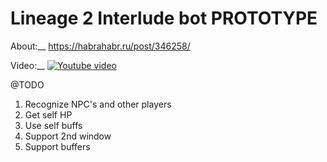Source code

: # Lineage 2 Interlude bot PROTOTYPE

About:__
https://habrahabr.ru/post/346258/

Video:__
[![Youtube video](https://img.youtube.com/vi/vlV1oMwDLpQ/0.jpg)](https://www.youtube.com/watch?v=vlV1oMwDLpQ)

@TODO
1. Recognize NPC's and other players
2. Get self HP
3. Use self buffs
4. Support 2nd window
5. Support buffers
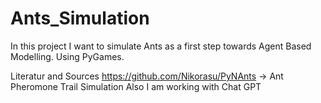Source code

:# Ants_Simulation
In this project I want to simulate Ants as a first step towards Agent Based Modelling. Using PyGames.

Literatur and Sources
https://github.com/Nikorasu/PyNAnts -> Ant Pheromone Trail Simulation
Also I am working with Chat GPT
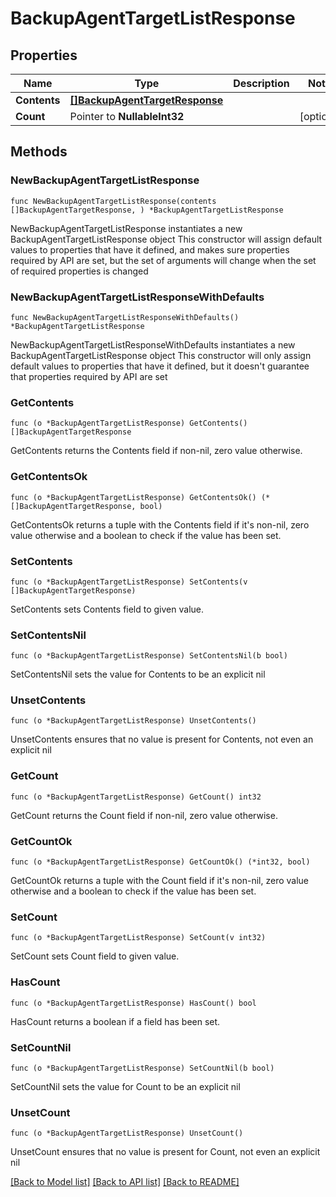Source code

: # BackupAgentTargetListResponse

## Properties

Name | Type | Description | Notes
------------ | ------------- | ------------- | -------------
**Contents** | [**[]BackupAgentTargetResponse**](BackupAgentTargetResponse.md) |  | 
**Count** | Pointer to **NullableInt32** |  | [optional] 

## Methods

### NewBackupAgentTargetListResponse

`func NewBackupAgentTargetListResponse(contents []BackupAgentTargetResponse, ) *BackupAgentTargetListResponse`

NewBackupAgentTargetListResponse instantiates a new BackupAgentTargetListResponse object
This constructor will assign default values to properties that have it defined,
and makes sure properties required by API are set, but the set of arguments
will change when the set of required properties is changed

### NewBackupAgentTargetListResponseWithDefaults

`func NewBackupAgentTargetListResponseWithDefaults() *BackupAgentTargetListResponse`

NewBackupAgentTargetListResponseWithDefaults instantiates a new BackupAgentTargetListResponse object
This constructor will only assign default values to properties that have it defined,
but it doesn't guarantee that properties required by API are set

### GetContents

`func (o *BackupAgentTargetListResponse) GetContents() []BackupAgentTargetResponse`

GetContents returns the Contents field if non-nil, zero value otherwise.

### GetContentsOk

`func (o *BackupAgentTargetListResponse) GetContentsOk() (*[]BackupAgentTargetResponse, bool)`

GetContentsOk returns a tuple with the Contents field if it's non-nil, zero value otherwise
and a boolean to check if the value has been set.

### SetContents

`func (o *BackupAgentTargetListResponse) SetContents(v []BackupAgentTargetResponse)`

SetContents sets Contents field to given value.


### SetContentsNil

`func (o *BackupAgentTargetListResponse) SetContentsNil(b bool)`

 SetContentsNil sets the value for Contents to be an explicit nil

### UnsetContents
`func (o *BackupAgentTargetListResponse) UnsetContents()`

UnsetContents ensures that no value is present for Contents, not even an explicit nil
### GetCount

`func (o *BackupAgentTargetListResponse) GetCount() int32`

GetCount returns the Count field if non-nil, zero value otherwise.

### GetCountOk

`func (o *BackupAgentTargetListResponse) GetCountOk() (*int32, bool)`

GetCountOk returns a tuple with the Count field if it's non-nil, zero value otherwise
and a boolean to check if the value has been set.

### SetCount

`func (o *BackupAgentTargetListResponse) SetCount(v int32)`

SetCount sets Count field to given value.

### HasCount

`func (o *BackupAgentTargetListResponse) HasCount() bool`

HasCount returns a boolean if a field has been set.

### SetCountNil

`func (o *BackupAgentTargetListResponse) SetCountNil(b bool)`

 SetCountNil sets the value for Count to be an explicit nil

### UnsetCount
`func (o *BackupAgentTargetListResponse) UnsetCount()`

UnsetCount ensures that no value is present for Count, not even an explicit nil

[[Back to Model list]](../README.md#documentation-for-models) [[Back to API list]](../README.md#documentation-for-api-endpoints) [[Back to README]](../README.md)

**Exercise description:** Using the entries above, output exactly the lines between the line holding "and makes sure" and the line holding "### GetCountOk", end lines included, and nothing more.

**Response to the task:**
and makes sure properties required by API are set, but the set of arguments
will change when the set of required properties is changed

### NewBackupAgentTargetListResponseWithDefaults

`func NewBackupAgentTargetListResponseWithDefaults() *BackupAgentTargetListResponse`

NewBackupAgentTargetListResponseWithDefaults instantiates a new BackupAgentTargetListResponse object
This constructor will only assign default values to properties that have it defined,
but it doesn't guarantee that properties required by API are set

### GetContents

`func (o *BackupAgentTargetListResponse) GetContents() []BackupAgentTargetResponse`

GetContents returns the Contents field if non-nil, zero value otherwise.

### GetContentsOk

`func (o *BackupAgentTargetListResponse) GetContentsOk() (*[]BackupAgentTargetResponse, bool)`

GetContentsOk returns a tuple with the Contents field if it's non-nil, zero value otherwise
and a boolean to check if the value has been set.

### SetContents

`func (o *BackupAgentTargetListResponse) SetContents(v []BackupAgentTargetResponse)`

SetContents sets Contents field to given value.


### SetContentsNil

`func (o *BackupAgentTargetListResponse) SetContentsNil(b bool)`

 SetContentsNil sets the value for Contents to be an explicit nil

### UnsetContents
`func (o *BackupAgentTargetListResponse) UnsetContents()`

UnsetContents ensures that no value is present for Contents, not even an explicit nil
### GetCount

`func (o *BackupAgentTargetListResponse) GetCount() int32`

GetCount returns the Count field if non-nil, zero value otherwise.

### GetCountOk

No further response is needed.